In 2012 the Court of Justice of the European Union (CJEU) and subsequent Supreme Court judgments in British Airways plc v Williams established that a worker must be no worse off financially during annual leave than if he / she had continued working. This established that supplements paid for performing a role or overtime which is required (but which is not guaranteed) would be included when calculating holiday pay. As a result, Williams has led to other cases outside the aviation sector exploring the limits of this ruling principally because the EU Working Time Directive does not specify which elements of pay should be included when calculating statutory holiday pay.

A trend is developing

In one case (Neal) an employment tribunal has decided that even voluntary overtime should be included when calculating holiday pay. The Tribunal in Neal also decided that a worker could potentially claim for several years of underpayments on the basis that each failure to pay proper holiday pay formed part of an unbroken series of unlawful deductions from wages. 
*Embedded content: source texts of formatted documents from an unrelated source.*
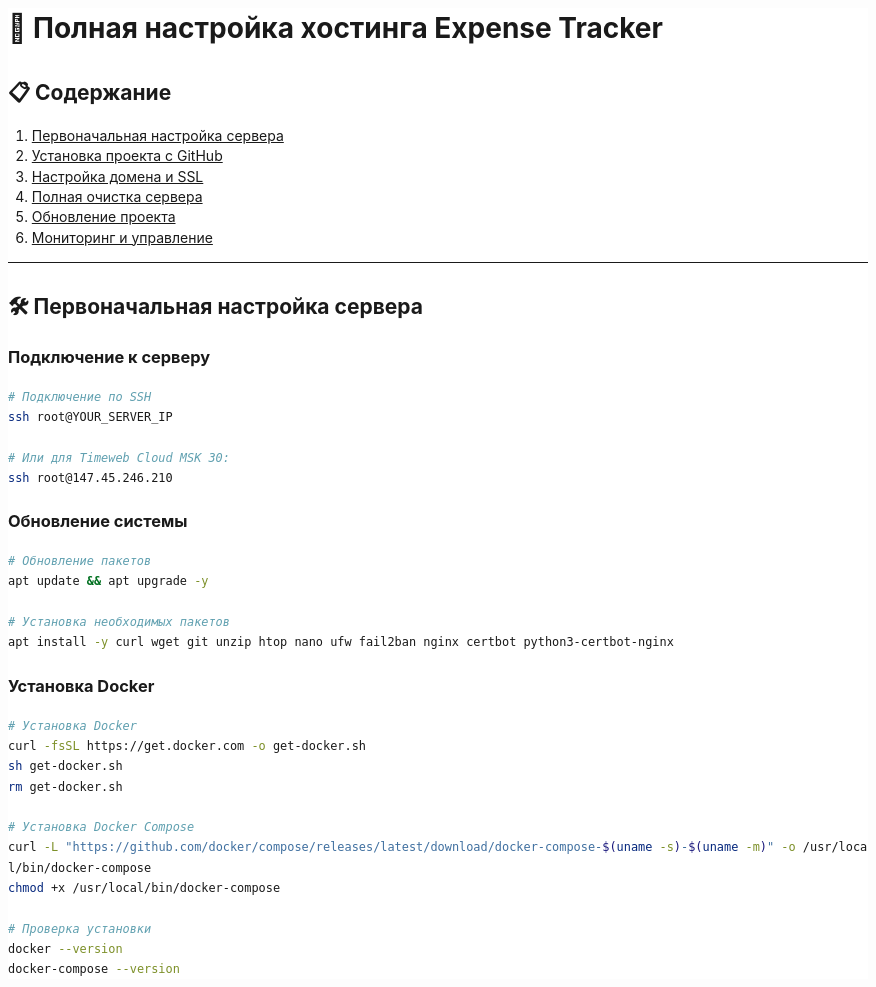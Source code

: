 # 🚀 Полная настройка хостинга Expense Tracker

## 📋 Содержание
1. [Первоначальная настройка сервера](#первоначальная-настройка-сервера)
2. [Установка проекта с GitHub](#установка-проекта-с-github)
3. [Настройка домена и SSL](#настройка-домена-и-ssl)
4. [Полная очистка сервера](#полная-очистка-сервера)
5. [Обновление проекта](#обновление-проекта)
6. [Мониторинг и управление](#мониторинг-и-управление)

---

## 🛠 Первоначальная настройка сервера

### Подключение к серверу

```bash
# Подключение по SSH
ssh root@YOUR_SERVER_IP

# Или для Timeweb Cloud MSK 30:
ssh root@147.45.246.210
```

### Обновление системы

```bash
# Обновление пакетов
apt update && apt upgrade -y

# Установка необходимых пакетов
apt install -y curl wget git unzip htop nano ufw fail2ban nginx certbot python3-certbot-nginx
```

### Установка Docker

```bash
# Установка Docker
curl -fsSL https://get.docker.com -o get-docker.sh
sh get-docker.sh
rm get-docker.sh

# Установка Docker Compose
curl -L "https://github.com/docker/compose/releases/latest/download/docker-compose-$(uname -s)-$(uname -m)" -o /usr/local/bin/docker-compose
chmod +x /usr/local/bin/docker-compose

# Проверка установки
docker --version
docker-compose --version
```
Adding to the trend in this area is Lock v British Gas Trading Limited. The CJEU ruled that EU law requires a worker's statutory holiday pay to take commission into account. This is a game-changer. If a worker earns commission, the calculation of the holiday pay must include the commission already earned by the worker before the holiday period as well as commission that might be earned by the worker during the holiday period itself. 

November 2014 saw the Employment Appeal Tribunal judgment in Bear Scotland and others on the important issue of whether overtime must be included in holiday pay.  This judgment was widely reported in the media and individuals will soon be assessing if they stand to benefit. If your workforce has not already raised the issue of holiday pay, they are likely to do so now. 

Assess your risk

Regretfully, holiday pay has become a real minefield for employers in the technology sector, in particular, given the common use of commission and performance bonus schemes. We recommend that you carefully consider the following to assess your potential exposure to claims:

  • Conduct an audit of the different payments (eg commission, voluntary overtime, non-voluntary overtime, shift allowances and other premiums in pay) paid to workers in all parts of the UK and European business.
  • Check contracts of employment, contracts of engagement and staff handbooks to ensure that they correctly record how holiday pay is currently calculated.
  • Carry out an audit of your workforce demographic to ascertain for how long potential liabilities might go back. Exposure to claims for back pay should also be considered so that financial provision can be made where appropriate.
  • For staff who earn commission or bonus, this may be a good time to review your scheme rules, particularly in relation to how commission would accrue and is paid out (eg weekly, monthly, quarterly, bi-annually or yearly). The timing of the payment will decide if it is within the reference period that will need to be used to calculate a week's pay.
  • The Bear Scotland and others ruling only affects holiday entitlement derived from the Working Time Directive (‘Euroleave’) – that is, four weeks holiday a year. Be mindful that in Bear Scotland and others the EAT decided that employees can only claim back pay to the extent that they can show a series of underpaid Euroleave with no gap of more than three months between underpayments.

Proceed with caution

Employers should ensure a “joined up” approach at board level, with finance and HR working together to ascertain the scale of past and future liabilities.

Finally, once you gather the above information, that knowledge will be disclosable in any employment litigation. Involving lawyers in the risk assessment makes any information gathered legally privileged.